Only a week away. Weather looks like it should be pleasant. I will make sure to get lots of pictures to share with the people who can't attend.


----------



## Lookn4bikes (Jun 3, 2021)

Gnarlymarley said:


> I'll be there with a trailer load. I also plan on spending some too.

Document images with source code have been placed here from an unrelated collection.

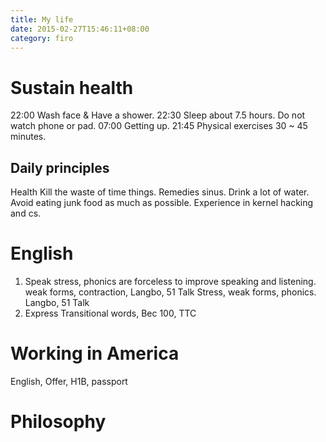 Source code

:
 ```yaml
---
title: My life
date: 2015-02-27T15:46:11+08:00 
category: firo
---
```


# Sustain health
22:00 Wash face & Have a shower.
22:30 Sleep about 7.5 hours. Do not watch phone or pad.
07:00 Getting up.
21:45 Physical exercises 30 ~ 45 minutes.
## Daily principles
Health
Kill the waste of time things.
Remedies sinus.
Drink a lot of water.
Avoid eating junk food as much as possible.
Experience in kernel hacking and cs.
# English
1. Speak
stress, phonics are forceless to improve speaking and listening.
weak forms, contraction, Langbo, 51 Talk
Stress, weak forms, phonics.
Langbo, 51 Talk
2. Express
Transitional words, Bec 100, TTC
# Working in America
English, Offer, H1B, passport
# Philosophy

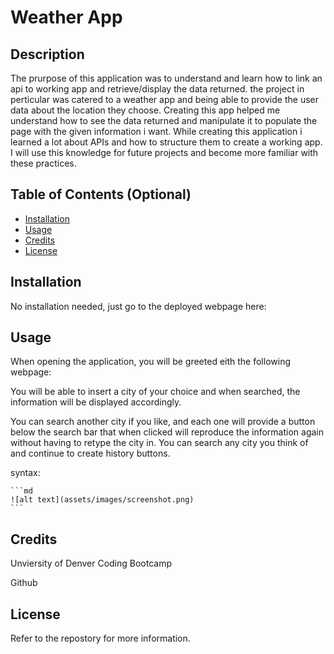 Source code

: # Weather App

## Description

The prurpose of this application was to understand and learn how to link an api to working app and retrieve/display the data returned. the project in perticular was catered to a weather app and being able to provide the user data about the location they choose. Creating this app helped me understand how to see the data returned and manipulate it to populate the page with the given information i want. While creating this application i learned a lot about APIs and how to structure them to create a working app. I will use this knowledge for future projects and become more familiar with these practices.

## Table of Contents (Optional)

- [Installation](#installation)
- [Usage](#usage)
- [Credits](#credits)
- [License](#license)

## Installation

No installation needed, just go to the deployed webpage here:


## Usage

When opening the application, you will be greeted eith the following webpage:


You will be able to insert a city of your choice and when searched, the information will be displayed accordingly.


You can search another city if you like, and each one will provide a button below the search bar that when clicked will reproduce the information again without having to retype the city in. You can search any city you think of and continue to create history buttons.

syntax:

    ```md
    ![alt text](assets/images/screenshot.png)
    ```

## Credits

Unviersity of Denver Coding Bootcamp

Github

## License

Refer to the repostory for more information.

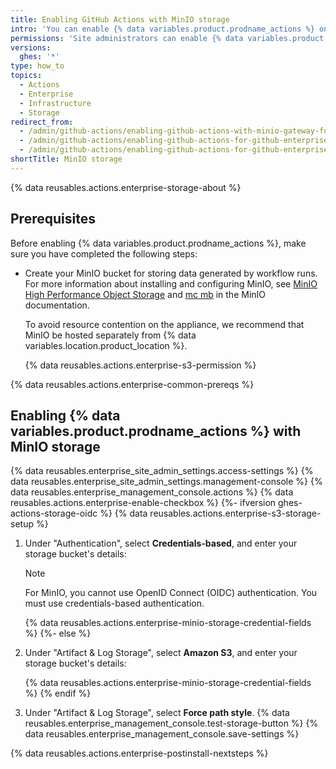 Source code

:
 ```yaml
---
title: Enabling GitHub Actions with MinIO storage
intro: 'You can enable {% data variables.product.prodname_actions %} on {% data variables.product.prodname_ghe_server %} and use MinIO storage to store data generated by workflow runs.'
permissions: 'Site administrators can enable {% data variables.product.prodname_actions %} and configure enterprise settings.'
versions:
  ghes: '*'
type: how_to
topics:
  - Actions
  - Enterprise
  - Infrastructure
  - Storage
redirect_from:
  - /admin/github-actions/enabling-github-actions-with-minio-gateway-for-nas-storage
  - /admin/github-actions/enabling-github-actions-for-github-enterprise-server/enabling-github-actions-with-minio-gateway-for-nas-storage
  - /admin/github-actions/enabling-github-actions-for-github-enterprise-server/enabling-github-actions-with-minio-storage
shortTitle: MinIO storage
---
```


{% data reusables.actions.enterprise-storage-about %}

## Prerequisites

Before enabling {% data variables.product.prodname_actions %}, make sure you have completed the following steps:

* Create your MinIO bucket for storing data generated by workflow runs. For more information about installing and configuring MinIO, see [MinIO High Performance Object Storage](https://min.io/docs/minio/container/index.html) and [mc mb](https://min.io/docs/minio/linux/reference/minio-mc/mc-mb.html) in the MinIO documentation.

  To avoid resource contention on the appliance, we recommend that MinIO be hosted separately from {% data variables.location.product_location %}.

  {% data reusables.actions.enterprise-s3-permission %}

{% data reusables.actions.enterprise-common-prereqs %}

## Enabling {% data variables.product.prodname_actions %} with MinIO storage

{% data reusables.enterprise_site_admin_settings.access-settings %}
{% data reusables.enterprise_site_admin_settings.management-console %}
{% data reusables.enterprise_management_console.actions %}
{% data reusables.actions.enterprise-enable-checkbox %}
{%- ifversion ghes-actions-storage-oidc %}
{% data reusables.actions.enterprise-s3-storage-setup %}
1. Under "Authentication", select **Credentials-based**, and enter your storage bucket's details:

   > [!NOTE]
   > For MinIO, you cannot use OpenID Connect (OIDC) authentication. You must use credentials-based authentication.

   {% data reusables.actions.enterprise-minio-storage-credential-fields %}
{%- else %}
1. Under "Artifact & Log Storage", select **Amazon S3**, and enter your storage bucket's details:

   {% data reusables.actions.enterprise-minio-storage-credential-fields %}
{% endif %}
1. Under "Artifact & Log Storage", select **Force path style**.
{% data reusables.enterprise_management_console.test-storage-button %}
{% data reusables.enterprise_management_console.save-settings %}

{% data reusables.actions.enterprise-postinstall-nextsteps %}
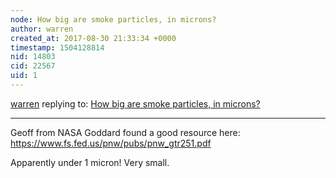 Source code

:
 ```yaml
---
node: How big are smoke particles, in microns?
author: warren
created_at: 2017-08-30 21:33:34 +0000
timestamp: 1504128814
nid: 14803
cid: 22567
uid: 1
---
```




[warren](../profile/warren) replying to: [How big are smoke particles, in microns?](../notes/warren/08-30-2017/how-big-are-smoke-particles-in-microns)

----
Geoff from NASA Goddard found a good resource here: https://www.fs.fed.us/pnw/pubs/pnw_gtr251.pdf

Apparently under 1 micron! Very small.  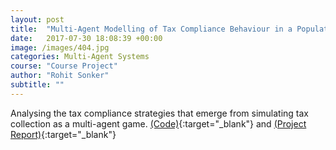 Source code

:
 ```yaml
---
layout: post
title:  "Multi-Agent Modelling of Tax Compliance Behaviour in a Population"
date:   2017-07-30 18:08:39 +00:00
image: /images/404.jpg
categories: Multi-Agent Systems
course: "Course Project"
author: "Rohit Sonker"
subtitle: ""
---
```


Analysing the tax compliance strategies that emerge from simulating tax collection as a multi-agent game. [(Code)](https://github.com/rohits5496/Multi-Agent-modelling-of-tax-evasion-behaviour){:target="_blank"} and [(Project Report)](/pdfs/ProjectReport(Group-16).pdf){:target="_blank"}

Hopefully a trailer full of $500 Autocycles🙃


----------



## Gnarlymarley (Jun 3, 2021)

Lookn4bikes said:


> Hopefully a trailer full of $500 Autocycles🙃



There maybe one. May add a 0 to it though.


----------



## Gnarlymarley (Jun 8, 2021)

What a great turnout. It was great meeting everyone. Can’t wait for next year.


----------



## HEMI426 (Jun 8, 2021)

Where's the pictures!


----------



## Gnarlymarley (Jun 8, 2021)

HEMI426 said:


> Where's the pictures!



Lol. I got zero


----------



## Freqman1 (Jun 8, 2021)

No pics--it didn't happen! No one had a cell phone?


----------



## Lookn4bikes (Jun 8, 2021)

Great weather for the event. Surprised how many CABE members were there. Parts swirled around.


----------



## Lookn4bikes (Jun 8, 2021)




----------



## Gnarlymarley (Jun 8, 2021)

Rad


----------



## ADReese (Jun 8, 2021)

Does anyone know if this rack happens to still be for sale? I'm on the hunt for an original paint black schwinn 9 hole. Possibly a cabe member? Thank you!


----------



## John G04 (Jun 8, 2021)

Thanks for the pics! Looks like a lot of good stuff was there


----------



## Gnarlymarley (Jun 8, 2021)

ADReese said:


> Does anyone know if this rack happens to still be for sale? I'm on the hunt for an original paint black schwinn 9 hole. Possibly a cabe member? Thank yo




I’m pretty sure it was there at the end. Lookn4bikes may know who has it


----------



## Lookn4bikes (Jun 8, 2021)

I believe it was a members rack. I sent a text about it.


----------



## JRE (Jun 13, 2021)

Dang should gave made the trip there from Oregon. Looks like a good turn out.


----------



## StingrayRider (Jun 13, 2021)

Thanks for the photos.


----------